Smoke Maps over Oregon

EUGENE, Ore. ā€” The air quality in the Eugene and Springfield areas has once again reached unhealthy levels, with wind shifts blowing smoke from nearby fires into the valley.

With a number of fires burning both south and east of Eugene, smoke particles are filling the sky and traveling westward with the wind, creating a thick smog.

The smoke particles that are filling the air can also easily get into your lungs, causing health problems for many. The most susceptible are the elderly, infants, and those with asthma.

"The smoke particulates in the atmosphere irritate the lungs, making breathing more difficult," said Robert Stalbow, Respiratory Therapist at PeaceHealth Sacred Heart Medical Center at RiverBend. "We recommend that people in the higher risk groups reduce their exposure to the hot outdoor air for the duration of this weather event. These groups include infants, children, pregnant women and adults over age 65, as well as those with asthma, respiratory infection, diabetes, lung or heart disease, or those who have had a stroke."

It is also possible that the smoke could get inside your home as well.

The pollution in question is known as "PM2.5" - that's shorthand for particulate matter 2.5 micrometers in size or smaller.

"Particles bigger than 10 micrometers can irritate your eyes, nose, and throat but do not usually reach your lungs. Ten micrometers is about seven times thinner than one human hair," the Centers for Disease Control and Prevention explained.


The CDC says prolonged exposure to fine particulate matter pollution has been linked to:

increased emergency department visits and hospital stays for breathing and heart problems,

breathing problems,

asthma symptoms to get worse,

adverse birth outcomes, such as low birth weight,

decreased lung growth in children,

lung cancer, and

early deaths.

According to CDC, the people at the highest risk include:

People with heart or lung diseases because they will feel the effects of particulate matter sooner and at lower ozone levels than less-sensitive people.

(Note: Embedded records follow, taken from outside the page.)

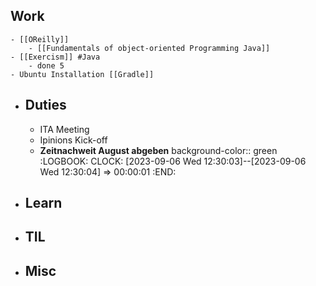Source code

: ## Work
	- [[OReilly]]
		- [[Fundamentals of object-oriented Programming Java]]
	- [[Exercism]] #Java
		- done 5
	- Ubuntu Installation [[Gradle]]
- ## Duties
	- ITA Meeting
	- Ipinions Kick-off
	- **Zeitnachweit August abgeben**
	  background-color:: green
	  :LOGBOOK:
	  CLOCK: [2023-09-06 Wed 12:30:03]--[2023-09-06 Wed 12:30:04] =>  00:00:01
	  :END:
- ## Learn
- ## TIL
- ## Misc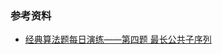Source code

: 





### 参考资料

- [经典算法题每日演练——第四题 最长公共子序列](http://www.cnblogs.com/huangxincheng/archive/2012/11/11/2764625.html)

Older adults because they may not know they have lung or heart disease. When particle levels are high, older adults are more likely than young adults to have to go to the hospital or die because the exposure to particle pollution has made their heart or lung disease worse.
Children because they are still growing and spend more time at high activity levels. When children come in contact with particle pollution over a long period of time they may have problems as their lungs and airways are developing. This exposure may put them at risk for lowered lung function and other respiratory problems later in life. Children are more likely than adults to have asthma and other respiratory problems that can worsen when particle pollution is high.
Infants because their lungs continue to develop after birth and can be impacted by air pollutants.